- What to do
From the material below, tally every line containing "mathsf"; reply with the total only.

------------------------------------

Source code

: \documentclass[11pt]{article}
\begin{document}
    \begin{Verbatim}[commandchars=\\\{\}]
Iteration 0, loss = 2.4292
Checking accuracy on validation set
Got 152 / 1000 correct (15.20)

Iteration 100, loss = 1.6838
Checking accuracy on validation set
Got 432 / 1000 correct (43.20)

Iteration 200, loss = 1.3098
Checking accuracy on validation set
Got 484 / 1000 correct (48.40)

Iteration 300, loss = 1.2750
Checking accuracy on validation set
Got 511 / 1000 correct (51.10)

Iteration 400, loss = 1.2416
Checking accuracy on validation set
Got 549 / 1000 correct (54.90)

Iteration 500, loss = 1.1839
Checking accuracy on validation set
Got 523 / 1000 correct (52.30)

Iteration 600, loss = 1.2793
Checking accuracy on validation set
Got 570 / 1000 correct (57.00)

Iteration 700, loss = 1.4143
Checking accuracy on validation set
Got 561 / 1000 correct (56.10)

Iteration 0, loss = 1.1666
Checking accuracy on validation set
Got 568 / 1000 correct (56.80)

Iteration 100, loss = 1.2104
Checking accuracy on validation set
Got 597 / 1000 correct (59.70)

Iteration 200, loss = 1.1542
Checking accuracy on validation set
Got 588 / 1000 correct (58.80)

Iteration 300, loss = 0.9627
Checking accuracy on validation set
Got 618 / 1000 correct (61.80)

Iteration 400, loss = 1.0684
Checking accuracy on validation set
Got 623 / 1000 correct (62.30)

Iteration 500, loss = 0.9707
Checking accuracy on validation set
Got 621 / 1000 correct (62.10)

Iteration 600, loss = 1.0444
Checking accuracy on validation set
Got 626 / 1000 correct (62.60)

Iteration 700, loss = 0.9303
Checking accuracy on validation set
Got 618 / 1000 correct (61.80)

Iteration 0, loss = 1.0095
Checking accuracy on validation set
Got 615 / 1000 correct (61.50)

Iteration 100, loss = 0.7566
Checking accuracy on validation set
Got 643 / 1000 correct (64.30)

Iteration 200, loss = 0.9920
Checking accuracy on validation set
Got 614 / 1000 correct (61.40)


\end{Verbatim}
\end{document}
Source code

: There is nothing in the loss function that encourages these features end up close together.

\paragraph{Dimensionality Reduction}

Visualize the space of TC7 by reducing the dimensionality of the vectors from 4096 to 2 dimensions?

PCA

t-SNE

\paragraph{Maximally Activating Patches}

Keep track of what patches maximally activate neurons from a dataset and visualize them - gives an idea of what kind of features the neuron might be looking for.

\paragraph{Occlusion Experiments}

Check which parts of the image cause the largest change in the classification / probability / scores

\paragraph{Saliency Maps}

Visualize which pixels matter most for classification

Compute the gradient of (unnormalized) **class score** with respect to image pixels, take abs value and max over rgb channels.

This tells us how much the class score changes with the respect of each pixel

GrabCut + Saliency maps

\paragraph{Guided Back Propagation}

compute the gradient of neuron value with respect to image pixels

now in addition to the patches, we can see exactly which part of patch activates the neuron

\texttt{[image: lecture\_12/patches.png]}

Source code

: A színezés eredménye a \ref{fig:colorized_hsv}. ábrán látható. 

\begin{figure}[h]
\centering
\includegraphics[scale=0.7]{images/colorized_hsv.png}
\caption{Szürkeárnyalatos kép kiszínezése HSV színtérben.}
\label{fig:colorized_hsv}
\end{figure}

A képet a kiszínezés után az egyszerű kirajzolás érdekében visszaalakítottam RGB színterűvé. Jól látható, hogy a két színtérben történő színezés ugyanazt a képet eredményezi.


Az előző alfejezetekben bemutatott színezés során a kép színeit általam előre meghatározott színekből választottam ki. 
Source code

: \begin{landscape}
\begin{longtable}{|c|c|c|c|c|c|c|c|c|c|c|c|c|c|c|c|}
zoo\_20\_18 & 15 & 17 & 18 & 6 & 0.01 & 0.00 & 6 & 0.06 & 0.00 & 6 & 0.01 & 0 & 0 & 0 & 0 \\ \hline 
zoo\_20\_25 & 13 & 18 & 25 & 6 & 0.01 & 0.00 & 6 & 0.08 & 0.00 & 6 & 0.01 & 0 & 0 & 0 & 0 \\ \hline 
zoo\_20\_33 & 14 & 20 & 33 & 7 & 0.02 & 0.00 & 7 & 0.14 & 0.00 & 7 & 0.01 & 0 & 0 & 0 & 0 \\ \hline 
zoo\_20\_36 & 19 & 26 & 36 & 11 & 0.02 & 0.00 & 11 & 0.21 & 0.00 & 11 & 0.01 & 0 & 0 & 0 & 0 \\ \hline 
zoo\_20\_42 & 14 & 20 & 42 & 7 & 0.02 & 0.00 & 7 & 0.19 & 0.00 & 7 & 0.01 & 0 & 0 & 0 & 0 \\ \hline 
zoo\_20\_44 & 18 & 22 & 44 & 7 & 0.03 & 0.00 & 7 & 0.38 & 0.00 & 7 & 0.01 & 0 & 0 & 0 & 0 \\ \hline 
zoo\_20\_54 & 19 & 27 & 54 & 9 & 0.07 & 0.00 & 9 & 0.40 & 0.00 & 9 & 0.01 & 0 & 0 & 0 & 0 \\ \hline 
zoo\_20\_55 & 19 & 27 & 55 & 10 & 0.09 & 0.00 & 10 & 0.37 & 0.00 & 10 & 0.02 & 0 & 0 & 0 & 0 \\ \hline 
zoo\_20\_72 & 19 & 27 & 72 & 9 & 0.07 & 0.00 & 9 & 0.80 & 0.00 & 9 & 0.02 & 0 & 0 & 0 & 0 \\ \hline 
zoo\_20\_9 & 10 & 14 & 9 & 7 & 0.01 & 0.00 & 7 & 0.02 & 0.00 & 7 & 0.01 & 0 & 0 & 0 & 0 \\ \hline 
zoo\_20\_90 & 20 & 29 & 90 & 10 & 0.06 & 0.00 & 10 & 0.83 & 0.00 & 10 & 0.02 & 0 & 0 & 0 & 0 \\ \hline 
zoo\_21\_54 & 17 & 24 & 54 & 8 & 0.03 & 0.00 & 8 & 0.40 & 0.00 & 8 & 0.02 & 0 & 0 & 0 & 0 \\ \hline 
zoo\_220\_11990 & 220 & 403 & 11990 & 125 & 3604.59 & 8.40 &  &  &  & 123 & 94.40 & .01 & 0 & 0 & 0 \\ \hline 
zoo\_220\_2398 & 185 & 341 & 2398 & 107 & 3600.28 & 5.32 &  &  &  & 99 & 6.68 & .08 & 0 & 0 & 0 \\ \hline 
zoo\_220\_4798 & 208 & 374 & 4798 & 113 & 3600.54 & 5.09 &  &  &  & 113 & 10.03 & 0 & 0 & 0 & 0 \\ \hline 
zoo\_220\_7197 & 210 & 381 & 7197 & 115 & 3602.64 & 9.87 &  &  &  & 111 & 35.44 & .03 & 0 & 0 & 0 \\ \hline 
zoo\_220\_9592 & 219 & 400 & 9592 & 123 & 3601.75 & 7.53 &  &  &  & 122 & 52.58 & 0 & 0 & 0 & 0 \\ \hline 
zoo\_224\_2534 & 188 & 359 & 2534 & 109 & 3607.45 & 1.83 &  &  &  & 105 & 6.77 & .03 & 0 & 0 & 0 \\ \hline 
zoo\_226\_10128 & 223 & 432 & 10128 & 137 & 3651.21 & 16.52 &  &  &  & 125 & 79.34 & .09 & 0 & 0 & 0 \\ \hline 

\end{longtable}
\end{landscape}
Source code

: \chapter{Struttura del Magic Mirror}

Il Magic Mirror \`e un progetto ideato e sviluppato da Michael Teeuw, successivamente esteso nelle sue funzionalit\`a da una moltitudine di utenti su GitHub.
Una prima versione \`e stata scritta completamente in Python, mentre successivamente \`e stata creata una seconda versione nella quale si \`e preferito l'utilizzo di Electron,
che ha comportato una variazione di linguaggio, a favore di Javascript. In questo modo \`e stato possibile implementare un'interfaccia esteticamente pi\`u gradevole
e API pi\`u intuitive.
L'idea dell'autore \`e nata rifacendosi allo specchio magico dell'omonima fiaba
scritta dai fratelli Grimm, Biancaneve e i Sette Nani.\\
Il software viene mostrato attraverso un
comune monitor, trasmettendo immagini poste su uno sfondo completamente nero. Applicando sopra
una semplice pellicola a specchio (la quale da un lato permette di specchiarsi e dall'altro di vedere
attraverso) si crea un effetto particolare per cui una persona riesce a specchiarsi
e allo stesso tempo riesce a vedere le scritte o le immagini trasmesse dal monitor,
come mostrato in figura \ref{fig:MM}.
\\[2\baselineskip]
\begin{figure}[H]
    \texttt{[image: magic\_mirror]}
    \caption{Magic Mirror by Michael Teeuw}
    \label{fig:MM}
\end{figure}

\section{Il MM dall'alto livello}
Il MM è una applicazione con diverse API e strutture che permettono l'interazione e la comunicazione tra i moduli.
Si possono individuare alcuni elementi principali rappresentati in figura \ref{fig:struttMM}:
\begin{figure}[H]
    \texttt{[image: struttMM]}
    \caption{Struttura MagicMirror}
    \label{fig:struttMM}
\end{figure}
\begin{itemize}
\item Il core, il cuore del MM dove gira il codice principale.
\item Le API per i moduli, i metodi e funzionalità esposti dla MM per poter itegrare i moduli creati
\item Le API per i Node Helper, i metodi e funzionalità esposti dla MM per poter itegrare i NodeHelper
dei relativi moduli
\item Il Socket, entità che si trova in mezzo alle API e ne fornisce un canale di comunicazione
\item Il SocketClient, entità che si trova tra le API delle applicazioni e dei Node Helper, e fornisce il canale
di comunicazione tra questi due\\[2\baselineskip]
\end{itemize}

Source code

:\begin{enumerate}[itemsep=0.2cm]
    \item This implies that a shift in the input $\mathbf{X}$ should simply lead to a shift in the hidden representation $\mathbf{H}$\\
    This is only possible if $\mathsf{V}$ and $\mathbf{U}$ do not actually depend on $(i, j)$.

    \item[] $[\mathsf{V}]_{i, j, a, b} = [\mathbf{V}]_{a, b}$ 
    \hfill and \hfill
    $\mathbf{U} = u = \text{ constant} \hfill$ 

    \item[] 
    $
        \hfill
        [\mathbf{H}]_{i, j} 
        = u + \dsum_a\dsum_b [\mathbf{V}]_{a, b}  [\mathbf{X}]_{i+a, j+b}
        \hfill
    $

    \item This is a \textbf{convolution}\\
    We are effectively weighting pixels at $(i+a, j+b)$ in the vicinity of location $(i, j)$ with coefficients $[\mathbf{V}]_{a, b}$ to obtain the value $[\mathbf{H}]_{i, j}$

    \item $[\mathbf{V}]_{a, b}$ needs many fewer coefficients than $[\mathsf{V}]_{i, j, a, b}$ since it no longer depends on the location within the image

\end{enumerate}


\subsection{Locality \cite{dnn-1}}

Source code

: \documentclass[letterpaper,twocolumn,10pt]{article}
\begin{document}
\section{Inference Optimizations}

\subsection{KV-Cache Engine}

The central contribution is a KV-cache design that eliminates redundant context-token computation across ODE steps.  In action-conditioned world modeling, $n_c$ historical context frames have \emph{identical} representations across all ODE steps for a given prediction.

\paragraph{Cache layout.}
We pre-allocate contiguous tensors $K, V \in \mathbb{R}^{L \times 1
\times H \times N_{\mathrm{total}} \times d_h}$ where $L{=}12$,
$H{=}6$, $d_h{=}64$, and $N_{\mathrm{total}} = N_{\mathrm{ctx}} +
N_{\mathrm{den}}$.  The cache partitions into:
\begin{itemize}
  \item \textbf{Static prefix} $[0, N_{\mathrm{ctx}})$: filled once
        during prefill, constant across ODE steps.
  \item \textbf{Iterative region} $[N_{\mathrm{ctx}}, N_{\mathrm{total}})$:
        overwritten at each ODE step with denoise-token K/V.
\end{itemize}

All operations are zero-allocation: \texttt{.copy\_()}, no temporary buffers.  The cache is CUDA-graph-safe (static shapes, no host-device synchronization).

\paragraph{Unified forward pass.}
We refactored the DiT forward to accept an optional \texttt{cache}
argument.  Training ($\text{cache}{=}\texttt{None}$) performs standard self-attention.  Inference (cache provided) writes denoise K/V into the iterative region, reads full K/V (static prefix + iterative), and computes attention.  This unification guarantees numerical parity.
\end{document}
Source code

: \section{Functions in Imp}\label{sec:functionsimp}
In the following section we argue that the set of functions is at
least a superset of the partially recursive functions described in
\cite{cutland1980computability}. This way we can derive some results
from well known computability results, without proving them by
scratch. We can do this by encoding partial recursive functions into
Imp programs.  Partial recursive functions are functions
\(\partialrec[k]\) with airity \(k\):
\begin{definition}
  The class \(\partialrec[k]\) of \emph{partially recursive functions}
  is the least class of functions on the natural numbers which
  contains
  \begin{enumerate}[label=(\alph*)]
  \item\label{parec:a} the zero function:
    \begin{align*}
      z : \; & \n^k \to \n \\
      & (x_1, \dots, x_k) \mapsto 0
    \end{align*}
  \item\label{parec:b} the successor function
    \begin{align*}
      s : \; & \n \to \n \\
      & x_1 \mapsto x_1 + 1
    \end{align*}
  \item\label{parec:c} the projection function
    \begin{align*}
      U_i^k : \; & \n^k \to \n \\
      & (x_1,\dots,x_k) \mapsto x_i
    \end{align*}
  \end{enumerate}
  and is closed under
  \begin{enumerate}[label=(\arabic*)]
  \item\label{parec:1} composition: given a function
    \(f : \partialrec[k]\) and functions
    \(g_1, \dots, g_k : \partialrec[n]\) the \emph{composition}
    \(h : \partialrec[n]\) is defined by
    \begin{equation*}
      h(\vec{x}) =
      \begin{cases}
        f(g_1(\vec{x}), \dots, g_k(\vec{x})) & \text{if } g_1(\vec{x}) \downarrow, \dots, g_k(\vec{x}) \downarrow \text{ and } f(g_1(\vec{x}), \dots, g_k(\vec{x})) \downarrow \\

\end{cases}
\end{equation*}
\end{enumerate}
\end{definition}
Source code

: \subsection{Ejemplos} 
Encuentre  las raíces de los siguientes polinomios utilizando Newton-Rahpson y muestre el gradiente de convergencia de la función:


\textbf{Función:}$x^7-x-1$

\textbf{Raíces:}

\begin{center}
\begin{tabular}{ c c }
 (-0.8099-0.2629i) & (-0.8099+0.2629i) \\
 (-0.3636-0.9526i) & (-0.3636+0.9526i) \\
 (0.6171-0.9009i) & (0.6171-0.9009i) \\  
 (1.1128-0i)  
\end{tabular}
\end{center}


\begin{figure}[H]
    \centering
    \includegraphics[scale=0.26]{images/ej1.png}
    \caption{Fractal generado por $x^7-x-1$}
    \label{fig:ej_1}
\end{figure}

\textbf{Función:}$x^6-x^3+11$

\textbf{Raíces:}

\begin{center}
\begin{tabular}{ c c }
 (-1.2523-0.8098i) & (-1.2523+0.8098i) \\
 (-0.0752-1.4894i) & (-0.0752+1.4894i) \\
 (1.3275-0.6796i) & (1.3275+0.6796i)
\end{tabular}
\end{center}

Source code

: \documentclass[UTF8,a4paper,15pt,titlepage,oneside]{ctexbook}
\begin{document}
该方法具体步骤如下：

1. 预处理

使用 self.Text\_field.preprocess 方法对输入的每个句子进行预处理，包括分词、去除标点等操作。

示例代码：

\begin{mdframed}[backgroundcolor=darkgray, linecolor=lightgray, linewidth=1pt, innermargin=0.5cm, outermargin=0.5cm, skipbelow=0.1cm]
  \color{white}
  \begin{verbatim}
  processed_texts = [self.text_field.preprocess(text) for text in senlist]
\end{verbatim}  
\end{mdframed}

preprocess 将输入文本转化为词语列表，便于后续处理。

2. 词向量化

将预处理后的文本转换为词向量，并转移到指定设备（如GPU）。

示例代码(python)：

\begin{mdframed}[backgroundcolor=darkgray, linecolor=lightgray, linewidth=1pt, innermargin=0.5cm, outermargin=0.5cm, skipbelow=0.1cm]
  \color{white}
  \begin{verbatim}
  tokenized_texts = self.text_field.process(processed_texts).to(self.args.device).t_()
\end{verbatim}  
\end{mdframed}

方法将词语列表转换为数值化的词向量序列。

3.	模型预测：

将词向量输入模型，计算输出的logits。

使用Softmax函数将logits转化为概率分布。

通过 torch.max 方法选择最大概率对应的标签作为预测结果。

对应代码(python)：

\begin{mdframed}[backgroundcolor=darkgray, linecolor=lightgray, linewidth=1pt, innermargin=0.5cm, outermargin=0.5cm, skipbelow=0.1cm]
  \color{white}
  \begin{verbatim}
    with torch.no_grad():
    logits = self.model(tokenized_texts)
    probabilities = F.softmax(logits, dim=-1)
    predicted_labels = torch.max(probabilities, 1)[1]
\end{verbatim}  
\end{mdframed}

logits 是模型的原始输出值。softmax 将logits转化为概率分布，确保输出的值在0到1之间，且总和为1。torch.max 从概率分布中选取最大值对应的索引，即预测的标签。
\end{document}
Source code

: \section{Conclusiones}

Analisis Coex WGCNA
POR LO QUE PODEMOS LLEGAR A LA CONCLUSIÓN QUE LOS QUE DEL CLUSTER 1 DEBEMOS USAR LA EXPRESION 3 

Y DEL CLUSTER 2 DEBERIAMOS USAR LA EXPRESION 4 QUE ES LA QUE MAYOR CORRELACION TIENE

------------------------------------

- Solution to this exercise
3